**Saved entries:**

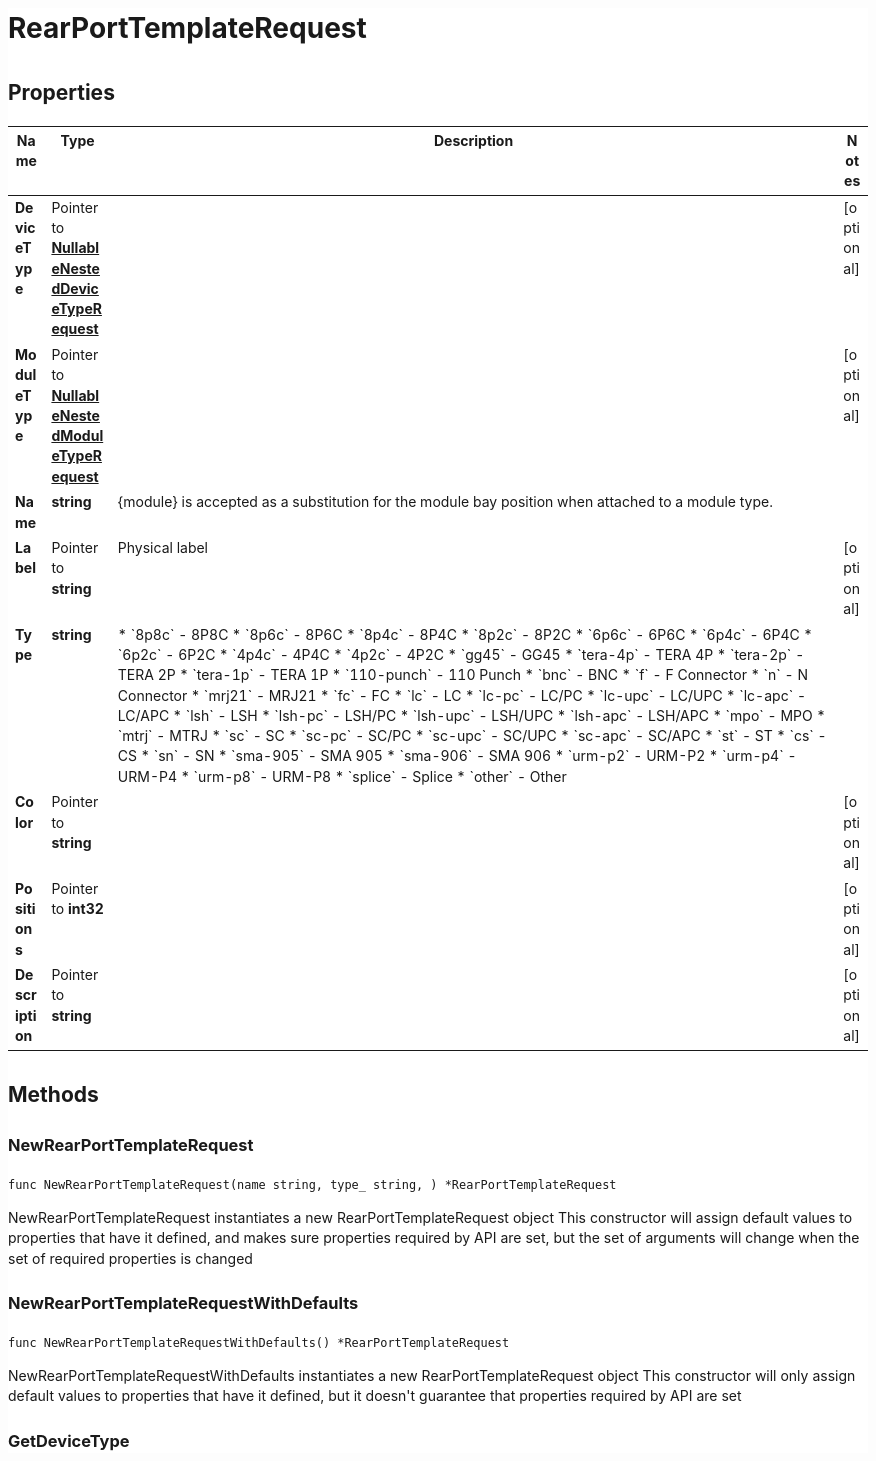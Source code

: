 # RearPortTemplateRequest

## Properties

Name | Type | Description | Notes
------------ | ------------- | ------------- | -------------
**DeviceType** | Pointer to [**NullableNestedDeviceTypeRequest**](NestedDeviceTypeRequest.md) |  | [optional] 
**ModuleType** | Pointer to [**NullableNestedModuleTypeRequest**](NestedModuleTypeRequest.md) |  | [optional] 
**Name** | **string** |          {module} is accepted as a substitution for the module bay position when attached to a module type.          | 
**Label** | Pointer to **string** | Physical label | [optional] 
**Type** | **string** | * &#x60;8p8c&#x60; - 8P8C * &#x60;8p6c&#x60; - 8P6C * &#x60;8p4c&#x60; - 8P4C * &#x60;8p2c&#x60; - 8P2C * &#x60;6p6c&#x60; - 6P6C * &#x60;6p4c&#x60; - 6P4C * &#x60;6p2c&#x60; - 6P2C * &#x60;4p4c&#x60; - 4P4C * &#x60;4p2c&#x60; - 4P2C * &#x60;gg45&#x60; - GG45 * &#x60;tera-4p&#x60; - TERA 4P * &#x60;tera-2p&#x60; - TERA 2P * &#x60;tera-1p&#x60; - TERA 1P * &#x60;110-punch&#x60; - 110 Punch * &#x60;bnc&#x60; - BNC * &#x60;f&#x60; - F Connector * &#x60;n&#x60; - N Connector * &#x60;mrj21&#x60; - MRJ21 * &#x60;fc&#x60; - FC * &#x60;lc&#x60; - LC * &#x60;lc-pc&#x60; - LC/PC * &#x60;lc-upc&#x60; - LC/UPC * &#x60;lc-apc&#x60; - LC/APC * &#x60;lsh&#x60; - LSH * &#x60;lsh-pc&#x60; - LSH/PC * &#x60;lsh-upc&#x60; - LSH/UPC * &#x60;lsh-apc&#x60; - LSH/APC * &#x60;mpo&#x60; - MPO * &#x60;mtrj&#x60; - MTRJ * &#x60;sc&#x60; - SC * &#x60;sc-pc&#x60; - SC/PC * &#x60;sc-upc&#x60; - SC/UPC * &#x60;sc-apc&#x60; - SC/APC * &#x60;st&#x60; - ST * &#x60;cs&#x60; - CS * &#x60;sn&#x60; - SN * &#x60;sma-905&#x60; - SMA 905 * &#x60;sma-906&#x60; - SMA 906 * &#x60;urm-p2&#x60; - URM-P2 * &#x60;urm-p4&#x60; - URM-P4 * &#x60;urm-p8&#x60; - URM-P8 * &#x60;splice&#x60; - Splice * &#x60;other&#x60; - Other | 
**Color** | Pointer to **string** |  | [optional] 
**Positions** | Pointer to **int32** |  | [optional] 
**Description** | Pointer to **string** |  | [optional] 

## Methods

### NewRearPortTemplateRequest

`func NewRearPortTemplateRequest(name string, type_ string, ) *RearPortTemplateRequest`

NewRearPortTemplateRequest instantiates a new RearPortTemplateRequest object
This constructor will assign default values to properties that have it defined,
and makes sure properties required by API are set, but the set of arguments
will change when the set of required properties is changed

### NewRearPortTemplateRequestWithDefaults

`func NewRearPortTemplateRequestWithDefaults() *RearPortTemplateRequest`

NewRearPortTemplateRequestWithDefaults instantiates a new RearPortTemplateRequest object
This constructor will only assign default values to properties that have it defined,
but it doesn't guarantee that properties required by API are set

### GetDeviceType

**Task:** Search the data above for the string "optional". Report every line where it is found.

**Result below:**
**DeviceType** | Pointer to [**NullableNestedDeviceTypeRequest**](NestedDeviceTypeRequest.md) |  | [optional] 
**ModuleType** | Pointer to [**NullableNestedModuleTypeRequest**](NestedModuleTypeRequest.md) |  | [optional] 
**Label** | Pointer to **string** | Physical label | [optional] 
**Color** | Pointer to **string** |  | [optional] 
**Positions** | Pointer to **int32** |  | [optional] 
**Description** | Pointer to **string** |  | [optional] 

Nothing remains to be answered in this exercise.